Electromyography, a test that measures electrical activity in muscles, shows a characteristic pattern: the motor units in opposing muscles fire continuously, even when the person is trying to relax. This abnormal firing may worsen in response to loud noises and typically improves with medications that boost GABA activity. Normal nerve conduction studies help rule out other conditions that could explain the stiffness.
One important nuance: antibody levels don’t correlate with how severe the disease is. A person with very high antibody levels may have milder symptoms than someone with lower levels. The antibodies serve as a diagnostic marker, not a measure of disease progression.
Conditions That Often Accompany SPS
Because SPS is autoimmune, it frequently appears alongside other autoimmune conditions. Type 1 diabetes is the most common association. Thyroid disease, pernicious anemia, and vitiligo also occur at higher rates in people with SPS. In a small percentage of cases, SPS can be linked to an underlying cancer (paraneoplastic SPS), which involves a different antibody and may require a separate workup.
Treatment and Symptom Management
Treatment for SPS addresses two layers of the problem: the muscle symptoms themselves and the underlying immune dysfunction driving them.

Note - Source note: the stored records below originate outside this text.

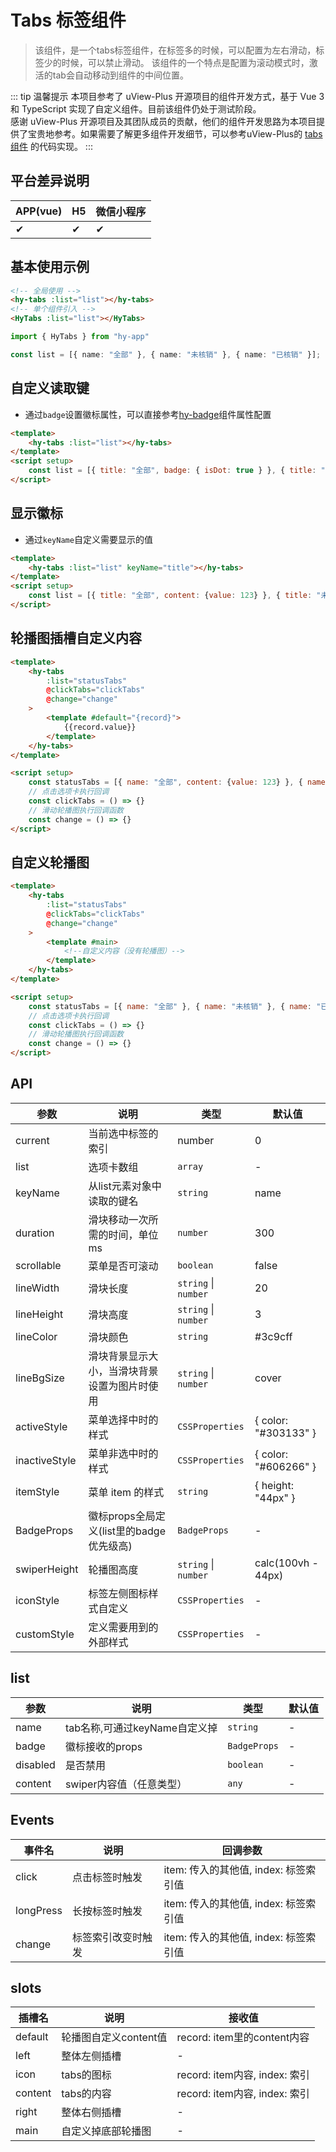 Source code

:# Tabs 标签组件
> 该组件，是一个tabs标签组件，在标签多的时候，可以配置为左右滑动，标签少的时候，可以禁止滑动。 该组件的一个特点是配置为滚动模式时，激活的tab会自动移动到组件的中间位置。

::: tip 温馨提示
本项目参考了 uView-Plus 开源项目的组件开发方式，基于 Vue 3 和 TypeScript 实现了自定义组件。目前该组件仍处于测试阶段。<br>
感谢 uView-Plus 开源项目及其团队成员的贡献，他们的组件开发思路为本项目提供了宝贵地参考。如果需要了解更多组件开发细节，可以参考uView-Plus的 [tabs组件](https://uiadmin.net/uview-plus/components/tabs.html) 的代码实现。
:::

## 平台差异说明

| APP(vue) | H5 | 微信小程序 |
|----------|----|-------|
| ✔        | ✔  | ✔     |

## 基本使用示例

```html
<!-- 全局使用 -->
<hy-tabs :list="list"></hy-tabs>
<!-- 单个组件引入 -->
<HyTabs :list="list"></HyTabs>
```
```ts
import { HyTabs } from "hy-app"

const list = [{ name: "全部" }, { name: "未核销" }, { name: "已核销" }];
```

## 自定义读取键
- 通过`badge`设置徽标属性，可以直接参考[hy-badge](./badge.md)组件属性配置
```html
<template>
    <hy-tabs :list="list"></hy-tabs>
</template>
<script setup>
    const list = [{ title: "全部", badge: { isDot: true } }, { title: "未核销", badge: { value: 5 }}, { title: "已核销" }];
</script>
```

## 显示徽标
- 通过`keyName`自定义需要显示的值
```html
<template>
    <hy-tabs :list="list" keyName="title"></hy-tabs>
</template>
<script setup>
    const list = [{ title: "全部", content: {value: 123} }, { title: "未核销" }, { title: "已核销" }];
</script>
```

## 轮播图插槽自定义内容

```html
<template>
    <hy-tabs
        :list="statusTabs"
        @clickTabs="clickTabs"
        @change="change"
    >
        <template #default="{record}">
            {{record.value}}
        </template>
    </hy-tabs>
</template>

<script setup>
    const statusTabs = [{ name: "全部", content: {value: 123} }, { name: "未核销" }, { name: "已核销" }];
    // 点击选项卡执行回调
    const clickTabs = () => {}
    // 滑动轮播图执行回调函数
    const change = () => {}
</script>
```

## 自定义轮播图

```html
<template>
    <hy-tabs
        :list="statusTabs"
        @clickTabs="clickTabs"
        @change="change"
    >
        <template #main>
            <!--自定义内容（没有轮播图）-->
        </template>
    </hy-tabs>
</template>

<script setup>
    const statusTabs = [{ name: "全部" }, { name: "未核销" }, { name: "已核销" }];
    // 点击选项卡执行回调
    const clickTabs = () => {}
    // 滑动轮播图执行回调函数
    const change = () => {}
</script>
```

## API

| 参数            | 说明                           | 类型                   | 默认值                    |
|---------------|------------------------------|----------------------|------------------------|
| current       | 当前选中标签的索引                    | number               | 0                      |
| list          | 选项卡数组                        | `array`              | -                      |
| keyName       | 从list元素对象中读取的键名              | `string`             | name                   |
| duration      | 滑块移动一次所需的时间，单位 ms            | `number`             | 300                    |
| scrollable    | 菜单是否可滚动                      | `boolean`            | false                  |
| lineWidth     | 滑块长度                         | `string` \| `number` | 20                     |
| lineHeight    | 滑块高度                         | `string` \| `number` | 3                      |
| lineColor     | 滑块颜色                         | `string`             | #3c9cff                |
| lineBgSize    | 滑块背景显示大小，当滑块背景设置为图片时使用       | `string` \| `number` | cover                  |
| activeStyle   | 菜单选择中时的样式                    | `CSSProperties`      | \{ color: "#303133" \} |
| inactiveStyle | 菜单非选中时的样式                    | `CSSProperties`      | \{ color: "#606266" \} |
| itemStyle     | 菜单 item 的样式                  | `string`             | \{ height: "44px" \}   |
| BadgeProps    | 徽标props全局定义(list里的badge优先级高) | `BadgeProps`         | -                      |
| swiperHeight  | 轮播图高度                        | `string` \| `number` | calc(100vh - 44px)     |
| iconStyle     | 标签左侧图标样式自定义                  | `CSSProperties`      | -                      |
| customStyle   | 定义需要用到的外部样式                  | `CSSProperties`      | -                      |

## list

| 参数       | 说明                   | 类型           | 默认值 |
|----------|----------------------|--------------|-----|
| name     | tab名称,可通过keyName自定义掉 | `string`     | -   |
| badge    | 徽标接收的props           | `BadgeProps` | -   |
| disabled | 是否禁用                 | `boolean`    | -   |
| content  | swiper内容值（任意类型）      | `any`        | -   |


## Events

| 事件名       | 说明        | 回调参数                       |
|-----------|-----------|----------------------------|
| click     | 点击标签时触发   | item: 传入的其他值, index: 标签索引值 |
| longPress | 长按标签时触发   | item: 传入的其他值, index: 标签索引值 |
| change    | 标签索引改变时触发 | item: 传入的其他值, index: 标签索引值 |

## slots

| 插槽名     | 说明             | 接收值                       |
|---------|----------------|---------------------------|
| default | 轮播图自定义content值 | record: item里的content内容   |
| left    | 整体左侧插槽         | -                         |
| icon    | tabs的图标        | record: item内容, index: 索引 |
| content | tabs的内容        | record: item内容, index: 索引 |
| right   | 整体右侧插槽         | -                         |
| main    | 自定义掉底部轮播图      | -                         |

<demo-model url="pages/components/tabs/tabs"></demo-model>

For stiffness and spasms, medications that enhance GABA activity in the nervous system are the first line of defense. These work by partially compensating for the GABA that the body can no longer produce efficiently. Many patients experience meaningful relief from stiffness, though the degree of improvement varies.
For the autoimmune component, immunotherapy aims to calm the overactive immune response. Infusions of pooled antibodies from donors (IVIG) have shown benefit in controlled trials, reducing stiffness and improving daily function. Other immune-suppressing approaches are used when IVIG is insufficient or unavailable, though controlled evidence for some of these is limited. Notably, even when immunotherapy improves symptoms, it doesn’t reliably lower the antibody levels themselves, reinforcing the idea that the disease mechanism is more complex than the antibodies alone.
An Experimental Cell Therapy
A newer approach uses engineered immune cells (CAR T-cells) that target and eliminate the B cells responsible for producing the harmful antibodies. In a Phase II clinical trial of 26 patients, this therapy, called miv-cel, produced striking results. Patients’ walking speed improved roughly four months after treatment, and eight of 12 people who had relied on a walking aid were able to stop using it. The company developing the treatment plans to request FDA approval in the first half of 2026.
Living With SPS
SPS is a chronic condition, and for most people it progresses slowly over years. Without treatment, stiffness tends to worsen and mobility declines. Some people eventually need a cane, walker, or wheelchair. The unpredictability of spasms often reshapes daily life: people may avoid crowded or noisy environments, limit driving, or become increasingly homebound out of fear of triggering an episode.
With treatment, many people achieve significant symptom control and maintain a meaningful degree of independence, though the disease rarely goes into full remission. Physical therapy plays an important supporting role by maintaining flexibility and preventing the postural changes that chronic stiffness can cause. Mental health support also matters, since the anxiety and social withdrawal that accompany SPS can be as disabling as the physical symptoms themselves.